Reputation: 113
i'm having trouble regex grouping in perl.
of course this is a much larger problem but it's the same concept i'm dealing with. thank you all in advance for your comments and ideas.
the regex below should only care about this portion of the string to make a decision.
doctor_who:ee
doctor_who:ep
doctor_who:ex
but not
doctor_who:eeh
code:
$str = "doctor_who:ee123ABC451234.123"; #match
$str = "doctor_who:ep123YXZ451234.123"; #match
$str = "doctor_who:ex123451234.123"; #match
$str = "doctor_who:eeh1234LMNOP51234.123"; ##should not match
$str = "doctor_who:abc12341234.123"; ##should not match
$regex = "doctor_who:e[e|p|x]"; #--->problem, what to add/remove?
if ($str =~ m/$regex/){
print "match!";
}
else {
print "not matched\n";
}
Upvotes: 0
Views: 191
Reputation: 9306
It's trivial with a negative lookahead zero-width assertion. This assumes the only thing you don't want to match specifically is doctor_who:eeh*
:
/doctor_who:e(?!eh)[epx]/
In the above example, as long as we match doctor_who:e
, we will trigger the lookahead on every match. We can gain efficiency by only using it if absolutely necessary, as noted in the comments by @ikegami:
/doctor_who:e(?:[px]|e(?!h))/
What that'll do is put off the lookahead unless the second char after the :
is not p
or x
, and then only if that char is e
.
The second example shown in the comments doesn't use lookarounds at all:
/doctor_who:e(?:[px]|e[^h])/
Upvotes: 2
Reputation: 33631
You can do this two ways and you combined the two.
Use a character class:
$regex = 'doctor_who:e[epx]';
Use an alternation:
$regex = 'doctor_who:e(e|p|x)';
These provide the positive match, but they need something else to reject the eeh
match.
But, is eeh
the only match to reject?
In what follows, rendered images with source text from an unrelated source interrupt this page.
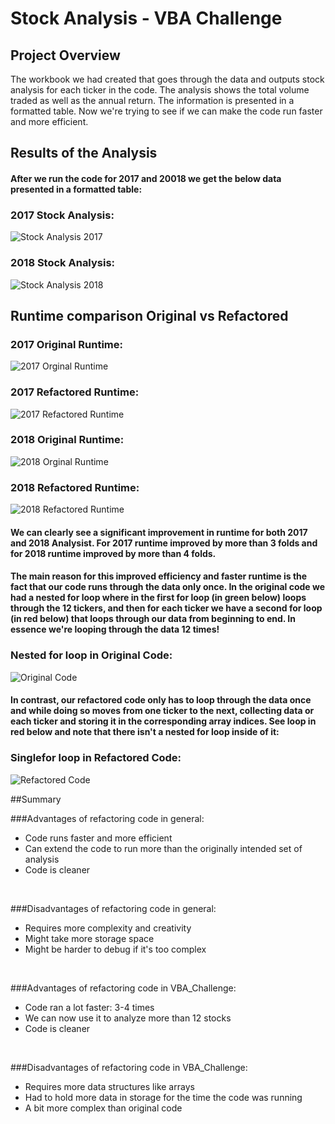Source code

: # Stock Analysis - VBA Challenge
## Project Overview

The workbook we had created that goes through the data and outputs stock analysis for each ticker in the code. The analysis shows the total volume traded as well as the annual return. The information is presented in a formatted table. Now we're trying to see if we can make the code run faster and more efficient. 


## Results of the Analysis
#### After we run the code for 2017 and 20018 we get the below data presented in a formatted table:
### 2017 Stock Analysis:
![Stock Analysis 2017](https://github.com/zk100yyy/stock-analysis/blob/main/Resources/Stock_Analysis_2017.png?raw=true)
### 2018 Stock Analysis:
![Stock Analysis 2018](https://github.com/zk100yyy/stock-analysis/blob/main/Resources/Stock_Analysis_2018.png?raw=true)

## Runtime comparison Original vs Refactored
### 2017 Original Runtime:
![2017 Orginal Runtime](/Resources/VBA_Challenge_2017_original.png)
### 2017 Refactored Runtime:
![2017 Refactored Runtime](/Resources/VBA_Challenge_2017.png)
### 2018 Original Runtime:
![2018 Orginal Runtime](/Resources/VBA_Challenge_2018_original.png)
### 2018 Refactored Runtime:
![2018 Refactored Runtime](/Resources/VBA_Challenge_2018.png)
<br>
#### We can clearly see a significant improvement in runtime for both 2017 and 2018 Analysist. For 2017 runtime improved by more than 3 folds and for 2018 runtime improved by more than 4 folds. 

#### The main reason for this improved efficiency and faster runtime is the fact that our code runs through the data only once. In the original code we had a nested for loop where in the first for loop (in green below) loops through the 12 tickers, and then for each ticker we have a second for loop (in red below) that loops through our data from beginning to end. In essence we're looping through the data 12 times!

### Nested for loop in Original Code:
![Original Code](/Resources/Original_Code.png)

#### In contrast, our refactored code only has to loop through the data once and while doing so moves from one ticker to the next, collecting data or each ticker and storing it in the corresponding array indices. See loop in red below and note that there isn't a nested for loop inside of it:

### Singlefor loop in Refactored Code:
![Refactored Code](/Resources/Refactored_Code.png)

##Summary

###Advantages of refactoring code in general:
* Code runs faster and more efficient
* Can extend the code to run more than the originally intended set of analysis
* Code is cleaner

<br>

###Disadvantages of refactoring code in general:
* Requires more complexity and creativity
* Might take more storage space
* Might be harder to debug if it's too complex

<br>

###Advantages of refactoring code in VBA_Challenge:
* Code ran a lot faster: 3-4 times
* We can now use it to analyze more than 12 stocks
* Code is cleaner

<br>

###Disadvantages of refactoring code in  VBA_Challenge:
* Requires more data structures like arrays
* Had to hold more data in storage for the time the code was running 
* A bit more complex than original code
That's the only one you mentioned, but, would you prefer something more general, such as any a-z character? (e.g.) What about eec
? Should it match or be rejected?
From the examples, ee1
matches. Is that because 1
is not h
or because it's a digit?
It isn't totally clear [to me, at least] what the best, most succinct regex should be, because there are some loopholes in the examples. So, here are some regexes based on assumptions I've made as to what you'd really like.
So, if eeh
is the only rejection, add:
$regex .= '[^h]';
If you'd like a broader rejection:
$regex .= '[^a-z]';
Or, perhaps, you'd only like to match on numeric:
$regex .= '[0-9]';
Side note: This answer has been edited to reflect the comments below
Upvotes: 1
Reputation: 33
Since you are not matching at the end of the string I think you would need two regexes.
$regex = "doctor_who:e[epx]"; # match
$not_regex "doctor_who:e[epx][a-z]"; #-do not match
Then just do
if( $string =~ $regex and $string !~ $not_regex ){}
Upvotes: 1